Я боялся чужой жалости, но не сумел избегнуть ее. Потому что и Валя и Туся — обе жалели меня и сюда, на дачу, взяли тоже из жалости. Ну и что с того? Разве я не пожалел однажды замерзавшего щенка? Или я не жалел тех, бывших прославленных футболистов, игравших матч ветеранов?
Вспомнилось, как Валя смотрела на меня во время последнего моего матча на стадионе. Я поймал тогда ее взгляд, и, все время, пока я ходил, улыбался, пожимал чьи-то руки, говорил о чувствах, испытываемых мной, перед моими глазами стоял этот взгляд, в котором была и горечь, и боль, и обида только за меня одного, ни за кого другого…
Я свистнул Ауту, и он радостно впрыгнул в машину. Самое большое удовольствие для Аута — ехать со мной в моей машине.
— Поедем, дружок, — сказал я ему. — Поглядим, как там дома…
За своими вещами я решил приехать как-нибудь в другой раз.
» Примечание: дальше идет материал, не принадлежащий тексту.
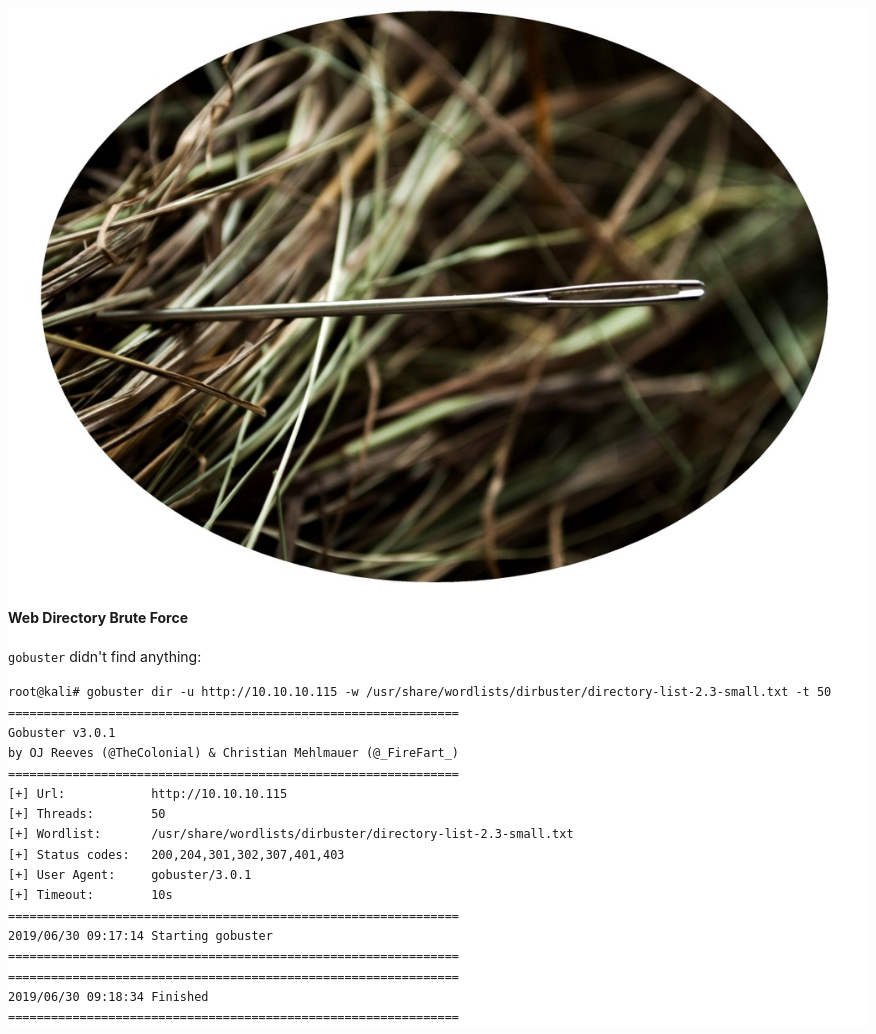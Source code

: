 ![](/img/needle.jpg)

#### Web Directory Brute Force

`gobuster` didn't find anything:



    root@kali# gobuster dir -u http://10.10.10.115 -w /usr/share/wordlists/dirbuster/directory-list-2.3-small.txt -t 50                                                                     
    ===============================================================
    Gobuster v3.0.1
    by OJ Reeves (@TheColonial) & Christian Mehlmauer (@_FireFart_)
    ===============================================================
    [+] Url:            http://10.10.10.115
    [+] Threads:        50
    [+] Wordlist:       /usr/share/wordlists/dirbuster/directory-list-2.3-small.txt
    [+] Status codes:   200,204,301,302,307,401,403
    [+] User Agent:     gobuster/3.0.1
    [+] Timeout:        10s
    ===============================================================
    2019/06/30 09:17:14 Starting gobuster
    ===============================================================
    ===============================================================
    2019/06/30 09:18:34 Finished
    ===============================================================

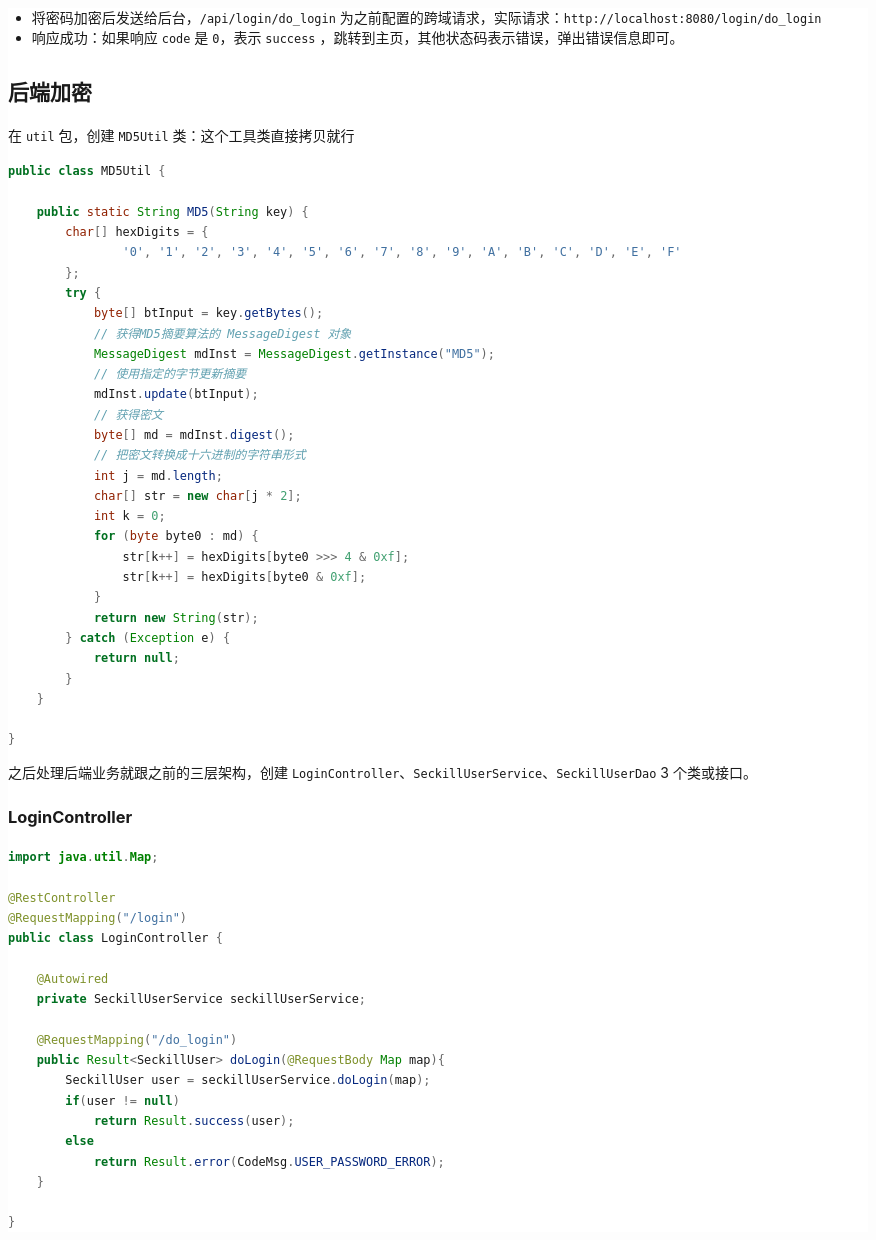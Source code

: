 - 将密码加密后发送给后台，`/api/login/do_login` 为之前配置的跨域请求，实际请求：`http://localhost:8080/login/do_login`
- 响应成功：如果响应 `code` 是 `0`，表示 `success` ，跳转到主页，其他状态码表示错误，弹出错误信息即可。

## 后端加密

在 `util` 包，创建 `MD5Util` 类：这个工具类直接拷贝就行

```java
public class MD5Util {

    public static String MD5(String key) {
        char[] hexDigits = {
                '0', '1', '2', '3', '4', '5', '6', '7', '8', '9', 'A', 'B', 'C', 'D', 'E', 'F'
        };
        try {
            byte[] btInput = key.getBytes();
            // 获得MD5摘要算法的 MessageDigest 对象
            MessageDigest mdInst = MessageDigest.getInstance("MD5");
            // 使用指定的字节更新摘要
            mdInst.update(btInput);
            // 获得密文
            byte[] md = mdInst.digest();
            // 把密文转换成十六进制的字符串形式
            int j = md.length;
            char[] str = new char[j * 2];
            int k = 0;
            for (byte byte0 : md) {
                str[k++] = hexDigits[byte0 >>> 4 & 0xf];
                str[k++] = hexDigits[byte0 & 0xf];
            }
            return new String(str);
        } catch (Exception e) {
            return null;
        }
    }

}
```

之后处理后端业务就跟之前的三层架构，创建 `LoginController`、`SeckillUserService`、`SeckillUserDao` 3 个类或接口。

### LoginController

```java
import java.util.Map;

@RestController
@RequestMapping("/login")
public class LoginController {

    @Autowired
    private SeckillUserService seckillUserService;

    @RequestMapping("/do_login")
    public Result<SeckillUser> doLogin(@RequestBody Map map){
        SeckillUser user = seckillUserService.doLogin(map);
        if(user != null)
            return Result.success(user);
        else
            return Result.error(CodeMsg.USER_PASSWORD_ERROR);
    }

}
```
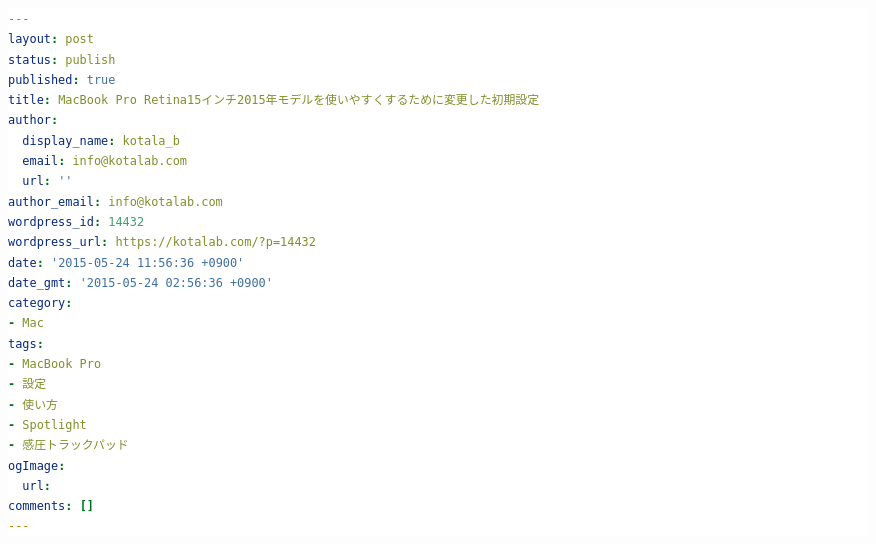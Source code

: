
```yaml
---
layout: post
status: publish
published: true
title: MacBook Pro Retina15インチ2015年モデルを使いやすくするために変更した初期設定
author:
  display_name: kotala_b
  email: info@kotalab.com
  url: ''
author_email: info@kotalab.com
wordpress_id: 14432
wordpress_url: https://kotalab.com/?p=14432
date: '2015-05-24 11:56:36 +0900'
date_gmt: '2015-05-24 02:56:36 +0900'
category:
- Mac
tags:
- MacBook Pro
- 設定
- 使い方
- Spotlight
- 感圧トラックパッド
ogImage:
  url:
comments: []
---
```
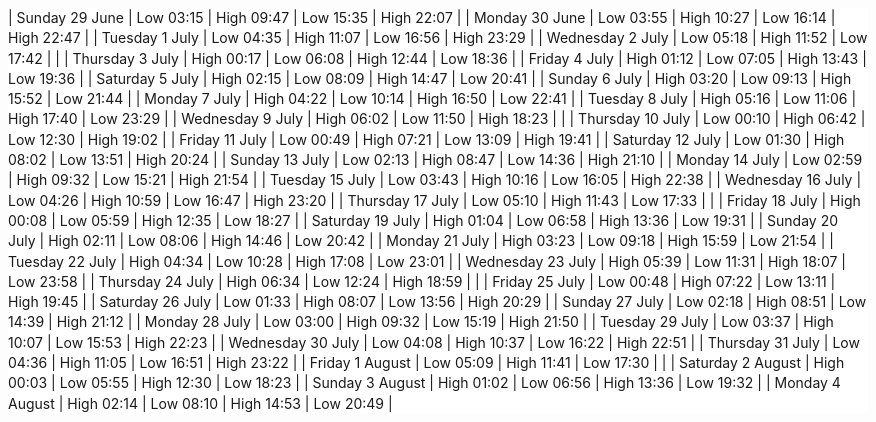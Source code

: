 | Sunday 29 June | Low 03:15 | High 09:47 | Low 15:35 | High 22:07 | 
| Monday 30 June | Low 03:55 | High 10:27 | Low 16:14 | High 22:47 | 
| Tuesday 1 July | Low 04:35 | High 11:07 | Low 16:56 | High 23:29 | 
| Wednesday 2 July | Low 05:18 | High 11:52 | Low 17:42 |  | 
| Thursday 3 July | High 00:17 | Low 06:08 | High 12:44 | Low 18:36 | 
| Friday 4 July | High 01:12 | Low 07:05 | High 13:43 | Low 19:36 | 
| Saturday 5 July | High 02:15 | Low 08:09 | High 14:47 | Low 20:41 | 
| Sunday 6 July | High 03:20 | Low 09:13 | High 15:52 | Low 21:44 | 
| Monday 7 July | High 04:22 | Low 10:14 | High 16:50 | Low 22:41 | 
| Tuesday 8 July | High 05:16 | Low 11:06 | High 17:40 | Low 23:29 | 
| Wednesday 9 July | High 06:02 | Low 11:50 | High 18:23 |  | 
| Thursday 10 July | Low 00:10 | High 06:42 | Low 12:30 | High 19:02 | 
| Friday 11 July | Low 00:49 | High 07:21 | Low 13:09 | High 19:41 | 
| Saturday 12 July | Low 01:30 | High 08:02 | Low 13:51 | High 20:24 | 
| Sunday 13 July | Low 02:13 | High 08:47 | Low 14:36 | High 21:10 | 
| Monday 14 July | Low 02:59 | High 09:32 | Low 15:21 | High 21:54 | 
| Tuesday 15 July | Low 03:43 | High 10:16 | Low 16:05 | High 22:38 | 
| Wednesday 16 July | Low 04:26 | High 10:59 | Low 16:47 | High 23:20 | 
| Thursday 17 July | Low 05:10 | High 11:43 | Low 17:33 |  | 
| Friday 18 July | High 00:08 | Low 05:59 | High 12:35 | Low 18:27 | 
| Saturday 19 July | High 01:04 | Low 06:58 | High 13:36 | Low 19:31 | 
| Sunday 20 July | High 02:11 | Low 08:06 | High 14:46 | Low 20:42 | 
| Monday 21 July | High 03:23 | Low 09:18 | High 15:59 | Low 21:54 | 
| Tuesday 22 July | High 04:34 | Low 10:28 | High 17:08 | Low 23:01 | 
| Wednesday 23 July | High 05:39 | Low 11:31 | High 18:07 | Low 23:58 | 
| Thursday 24 July | High 06:34 | Low 12:24 | High 18:59 |  | 
| Friday 25 July | Low 00:48 | High 07:22 | Low 13:11 | High 19:45 | 
| Saturday 26 July | Low 01:33 | High 08:07 | Low 13:56 | High 20:29 | 
| Sunday 27 July | Low 02:18 | High 08:51 | Low 14:39 | High 21:12 | 
| Monday 28 July | Low 03:00 | High 09:32 | Low 15:19 | High 21:50 | 
| Tuesday 29 July | Low 03:37 | High 10:07 | Low 15:53 | High 22:23 | 
| Wednesday 30 July | Low 04:08 | High 10:37 | Low 16:22 | High 22:51 | 
| Thursday 31 July | Low 04:36 | High 11:05 | Low 16:51 | High 23:22 | 
| Friday 1 August | Low 05:09 | High 11:41 | Low 17:30 |  | 
| Saturday 2 August | High 00:03 | Low 05:55 | High 12:30 | Low 18:23 | 
| Sunday 3 August | High 01:02 | Low 06:56 | High 13:36 | Low 19:32 | 
| Monday 4 August | High 02:14 | Low 08:10 | High 14:53 | Low 20:49 | 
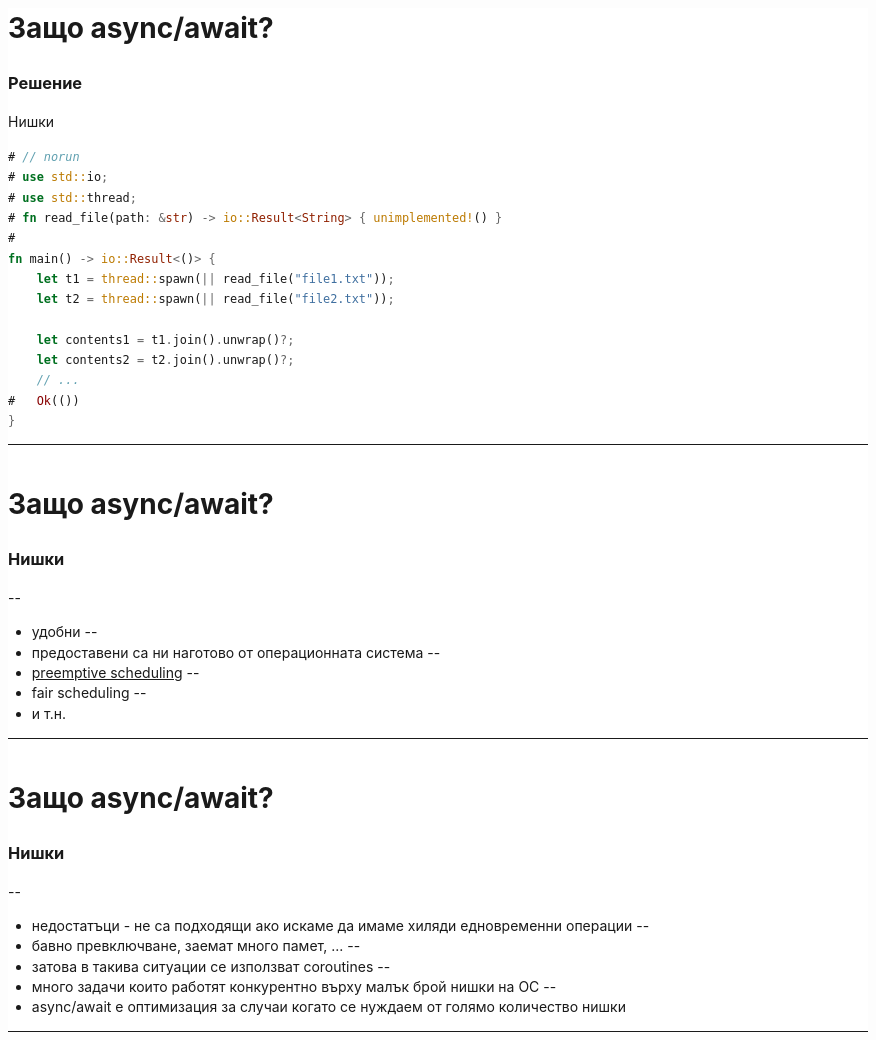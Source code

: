 
# Защо async/await?

### Решение

Нишки

```rust
# // norun
# use std::io;
# use std::thread;
# fn read_file(path: &str) -> io::Result<String> { unimplemented!() }
#
fn main() -> io::Result<()> {
    let t1 = thread::spawn(|| read_file("file1.txt"));
    let t2 = thread::spawn(|| read_file("file2.txt"));

    let contents1 = t1.join().unwrap()?;
    let contents2 = t2.join().unwrap()?;
    // ...
#   Ok(())
}
```

---

# Защо async/await?

### Нишки

--
- удобни
--
- предоставени са ни наготово от операционната система
--
- [preemptive scheduling](https://en.wikipedia.org/wiki/Preemption_(computing))
--
- fair scheduling
--
- и т.н.

---

# Защо async/await?

### Нишки

--
- недостатъци - не са подходящи ако искаме да имаме хиляди едновременни операции
--
- бавно превключване, заемат много памет, ...
--
- затова в такива ситуации се използват coroutines
--
- много задачи които работят конкурентно върху малък брой нишки на ОС
--
- async/await е оптимизация за случаи когато се нуждаем от голямо количество нишки

---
Да и вещей у меня на даче было всего ничего, можно подождать до осени.
Однако все-таки надо было проститься с Тусей. Как-то неловко уезжать, не сказав ни слова. Правда, я понимал, что могу не устоять, едва лишь она начнет уговаривать остаться, а она непременно начнет, потому что жалеет меня.
Может быть, и в самом деле уехать, не говоря больше ни слова, а как-нибудь в Москве встретиться с Тусей как ни в чем не бывало и постараться объяснить ей, что так оно лучше и для нее с матерью, и для меня. И с Валей тоже надо будет поговорить, может быть, не стоит объяснять все как есть, просто сказать, что дел в Москве много. А поверит она или не поверит, это уже не моя забота…
Я вылез из машины, постоял, не зная, что предпринять. Аут сидел на моем сиденье, молча, настороженно глядел на меня своими чуть выпуклыми темно-карими глазами. Я через силу усмехнулся.
— Что, брат, хочется ехать, как я погляжу?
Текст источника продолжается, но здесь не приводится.